Sementara itu, di panggung besar hukum Negeri Tembokto, persidangan Harvindo Moasis berubah menjadi drama komedi.Â
Hakim, yang tampak bingung antara membaca vonis atau menghadiri seminar luar kota, akhirnya menjatuhkan hukuman berupa "pengabdian sosial." Harvindo hanya perlu membagikan donat gratis di kampung-kampung selama seminggu.
Dan seketika beritanya viral di media sosial, media yang kini harusnya dibenci para wartawan karena selalu lebih cepat daripada gerakan mereka dalam menghasilkan berita resmi.
Para warga militan negeri Tembokto yang tinggal di kota Atrakaj itu pun masih kongkow di warung Wira. Bagi mereka mau nongrong ataupun kerja, hasilnya akan tetap sama. Jadi ya mendingan mereka sering nongkrong saja berjam-jam dan berhari-hari.
"Donat doang? Seriusan?" Wagyuman hampir tersedak kopi mendengar berita itu dari radio di warung Wira.
Mpok Jumi tak tahan lagi dan melempar gorengan ke udara saking kesalnya.Â
"Kalau gitu, besok saya mau jadi pengusaha besar aja. Kalau kena kasus, hukumannya cukup bagi nasi uduk gratis!"
Wira mengangguk sambil tersenyum sinis. "Di Tembokto, semuanya mungkin, Mpok. Asal punya koneksi dan modal. Kalau kita mah, apalah daya. Jangan-jangan tambal ban sama jual nasi uduk juga bakal kena pajak tambahan."
Malam itu, di depan warung kopi Wira, Wagyuman membuat pengumuman. "Saya nggak peduli mau dibilang apa, tapi saya akan tetap vokal. Hukum itu harus adil, bukan buat dagelan! Kalau perlu, kita bikin gerakan tambal moral, biar Tembokto ini nggak bolong terus!"
Mpok Jumi tertawa sambil mengelap tangannya yang penuh minyak. "Tambal moral? Jangan-jangan nanti malah dianggap usaha ilegal lagi."

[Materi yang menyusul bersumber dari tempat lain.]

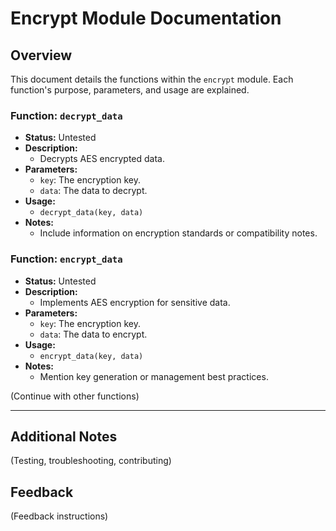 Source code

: # Encrypt Module Documentation
## Overview
This document details the functions within the `encrypt` module. Each function's purpose, parameters, and usage are explained.

### Function: `decrypt_data`
- **Status:** Untested
- **Description:** 
  - Decrypts AES encrypted data.
- **Parameters:**
  - `key`: The encryption key.
  - `data`: The data to decrypt.
- **Usage:**
  - `decrypt_data(key, data)`
- **Notes:**
  - Include information on encryption standards or compatibility notes.

### Function: `encrypt_data`
- **Status:** Untested
- **Description:** 
  - Implements AES encryption for sensitive data.
- **Parameters:**
  - `key`: The encryption key.
  - `data`: The data to encrypt.
- **Usage:**
  - `encrypt_data(key, data)`
- **Notes:**
  - Mention key generation or management best practices.

(Continue with other functions)

---

## Additional Notes
(Testing, troubleshooting, contributing)

## Feedback
(Feedback instructions)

Dan begitulah, Negeri Tembokto kembali menjadi cermin retak dari realitas yang sulit dipahami. Di negeri ini, tambal ban lebih banyak tantangannya dibanding tambal kasus. Tapi siapa tahu, di tangan Wagyuman, tambal ban bisa jadi awal revolusi moral yang tak terduga.***
Catatan: Artikel ini hanyalah fiksi satire belaka. Kalau mirip kenyataan, ya memang kenyataan kita suka terlalu lucu untuk jadi nyata.